Re-signing Chris Paul and Clint Capela were the biggest priorities for the Houston Rockets this summer. Houston inked Paul to a massive four-year, $160 million deal at the start of free agency. But the Rockets and Capela haven’t been able to come to an agreement yet.
Houston has already made a $4.7 million qualifying offer to Capela. Many people assumed that Houston wouldn’t immediately offer Capela a big contract since he’s a restricted free agent. The thought process was that the Rockets would sit back and let he market set the price for Capela and then Houston would match whatever offer sheet he received. That way, the team wouldn’t negotiate against itself, but this isn’t the case.
According to the Houston Chronicle’s Jonathan Feigen, the Rockets offered Capela a five-year, $85 million deal on July 1. After incentives, the final value of the deal could reach as high as $90 million.
Capela and his team are seeking a deal similar to what Rudy Gobert (four-years, $102 million) and Steven Adams (four years, $100 million) received. Capela showed throughout the season and in the playoffs that he is on the same level as those centers, but he might not command the same money.
Adams and Gobert signed their contracts in 2016, when seemingly every team had unlimited cap space and everyone was getting paid. In the summer of 2016, the Lakers signed Luol Deng to a four-year, $72 million deal. They even gave Timofey Mosgov a contract worth $64 million over four years. Houston and Ryan Anderson also agreed to a four-year, $80 million deal in 2016.
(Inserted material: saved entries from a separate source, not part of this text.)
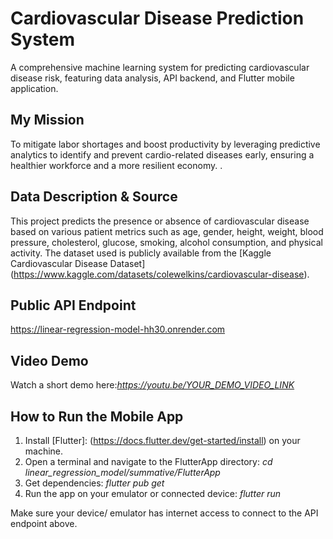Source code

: # Cardiovascular Disease Prediction System

A comprehensive machine learning system for predicting cardiovascular disease risk, featuring data analysis, API backend, and Flutter mobile application.

## My Mission

To mitigate labor shortages and boost productivity by leveraging predictive analytics to identify and prevent cardio-related diseases early, ensuring a healthier workforce and a more resilient economy.
.

## Data Description & Source

This project predicts the presence or absence of cardiovascular disease based on various patient metrics such as age, gender, height, weight, blood pressure, cholesterol, glucose, smoking, alcohol consumption, and physical activity. The dataset used is publicly available from the [Kaggle Cardiovascular Disease Dataset] (https://www.kaggle.com/datasets/colewelkins/cardiovascular-disease).

## Public API Endpoint

https://linear-regression-model-hh30.onrender.com

## Video Demo

Watch a short demo here:*https://youtu.be/YOUR_DEMO_VIDEO_LINK*

## How to Run the Mobile App

1. Install [Flutter]: (https://docs.flutter.dev/get-started/install) on your machine.
2. Open a terminal and navigate to the FlutterApp directory:
   _cd linear_regression_model/summative/FlutterApp_
3. Get dependencies: _flutter pub get_
4. Run the app on your emulator or connected device: _flutter run_

Make sure your device/ emulator has internet access to connect to the API endpoint above.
With the salary cap expected to rise sharply, teams in 2016 were writing big checks to any player with a pulse. Now, those same teams have mediocre players with star contracts, which makes them nearly impossible to trade (e.g. Ryan Anderson and Luol Deng).
Of course, Clint Capela will be a great player for years to come, assuming he stays healthy. But the free agent market has been pretty dry for non-superstar players this summer. If Capela wants to get a really big deal, he should probably sign the $4.7 million qualifying offer with Houston. Then he can become an unrestricted free agent next season when teams will have more available cap space.
Either way, the Rockets need Capela in order to compete for a championship next season. Contract negotiations between Capela and the Rockets might drag on for a few more weeks, but he’ll probably return to Houston one way or another.